In yesterday’s post, I introduced the idea of authority control and showed how it is similar to the idea of disambiguation in Wikipedia. Today, I want to go into authority control in more depth.
The purpose of authority control is to have one term – and one term only – to represent a concept, name, or place. (This post will focus on concepts, but you’ll be able to extrapolate this idea for names and places.) This official term is the authorized heading. The Library of Congress publishes lists of these authorized headings.
Why is this important?
If you want to get the best search results, then you’ll want to search with the authorized subject headings.
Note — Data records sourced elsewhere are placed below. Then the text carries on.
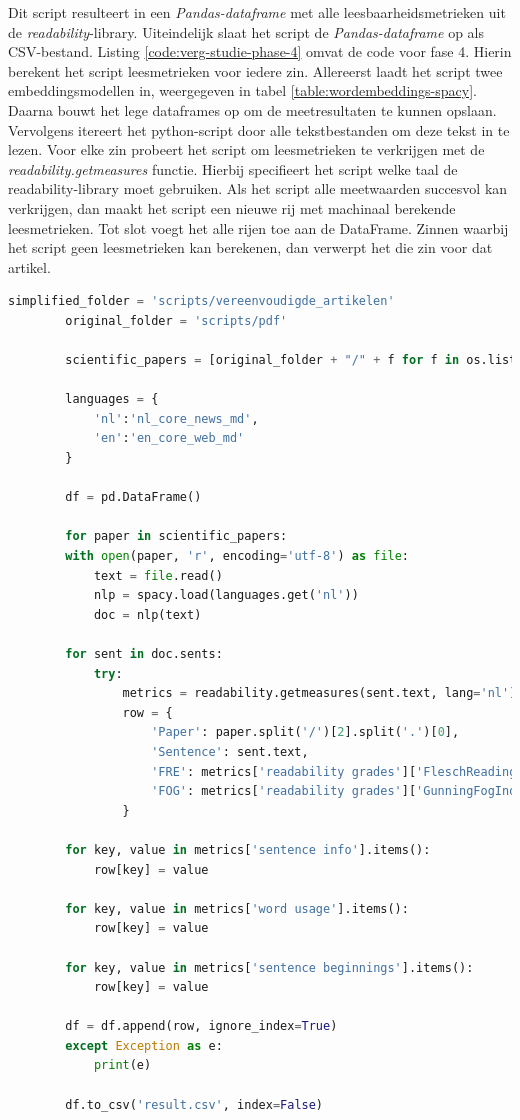 Dit script resulteert in een \textit{Pandas-dataframe} met alle leesbaarheidsmetrieken uit de \textit{readability}-library. Uiteindelijk slaat het script de \textit{Pandas-dataframe} op als CSV-bestand. Listing \ref{code:verg-studie-phase-4} omvat de code voor fase 4. Hierin berekent het script leesmetrieken voor iedere zin. Allereerst laadt het script twee embeddingsmodellen in, weergegeven in tabel \ref{table:wordembeddings-spacy}. Daarna bouwt het lege dataframes op om de meetresultaten te kunnen opslaan. Vervolgens itereert het python-script door alle tekstbestanden om deze tekst in te lezen. Voor elke zin probeert het script om leesmetrieken te verkrijgen met de \textit{readability.getmeasures} functie. Hierbij specifieert het script welke taal de readability-library moet gebruiken. Als het script alle meetwaarden succesvol kan verkrijgen, dan maakt het script een nieuwe rij met machinaal berekende leesmetrieken. Tot slot voegt het alle rijen toe aan de DataFrame. Zinnen waarbij het script geen leesmetrieken kan berekenen, dan verwerpt het die zin voor dat artikel.

\begin{center}
	\begin{lstlisting}[language=Python, caption={Script voor de vierde fase van de vergelijkende studie}, label={code:verg-studie-phase-4}]	
		simplified_folder = 'scripts/vereenvoudigde_artikelen'
		original_folder = 'scripts/pdf'
		
		scientific_papers = [original_folder + "/" + f for f in os.listdir(original_folder)] + [simplified_folder + "/" + f for f in os.listdir(simplified_folder)]
		
		languages = {
			'nl':'nl_core_news_md',
			'en':'en_core_web_md'
		}
		
		df = pd.DataFrame()
		
		for paper in scientific_papers:
		with open(paper, 'r', encoding='utf-8') as file:
			text = file.read()
			nlp = spacy.load(languages.get('nl'))
			doc = nlp(text)
		
		for sent in doc.sents:
			try:
				metrics = readability.getmeasures(sent.text, lang='nl')
				row = {
					'Paper': paper.split('/')[2].split('.')[0],
					'Sentence': sent.text,
					'FRE': metrics['readability grades']['FleschReadingEase'],
					'FOG': metrics['readability grades']['GunningFogIndex'],
				}
		
		for key, value in metrics['sentence info'].items():
			row[key] = value
		
		for key, value in metrics['word usage'].items():
			row[key] = value
		
		for key, value in metrics['sentence beginnings'].items():
			row[key] = value
			
		df = df.append(row, ignore_index=True)
		except Exception as e:
			print(e)
		
		df.to_csv('result.csv', index=False)
	\end{lstlisting}
\end{center}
So, for instance, if you want to search for works about feminist philosophy, you should know that the official term is not “feminist philosophy”, nor is it “women and philosophy”. Instead, the official subject heading is “feminist theory”.
As an aside, the Library of Congress has been accused on more than a few occasions of using racist, sexist, homophobic, demeaning, or just downright stupid subject headings. If you ever want to discuss it, contact me. We’ll go grab a cup of coffee, and I’ll tell you about Sandynistas.
For now, we will leave aside the issue of whether or not you like the subject heading. The point is that there is one and only one subject heading for a given concept, and if you know it, your catalog searches will be awesome, because you will be able to find everything in the catalog that has that subject heading.
Before I get into the complicated part, let’s think about the power of this for a second. When you search Google or you search an article database, you are searching the full text of bazillions of documents. You can find lots of stuff using keywords. But you have probably had this experience when using Google: you enter some keywords, and then the results aren’t what you want. Then you change the keywords and see if you can get different results. You might do this a few times until you find something that looks useful to you.
The truth is, that’s a pretty ineffective search technique. There is no way for you to know if you got the best sites in your results, the most useful sites, or even a significant number of the sites on the topic you want. For instance, let’s say you hit the lottery and you want to hit the fresh powder at Vail. So first you Google ‘Vail fresh powder’. You’ll find some stuff. Then you try ‘skiing Vail’. That looks better. Then you think about what you’re really looking for, and you try ‘Vail ski vacation package’. Now you’ve got some really helpful results. But what you can never know is if you’ve gotten all the results on ski vacation packages at Vail.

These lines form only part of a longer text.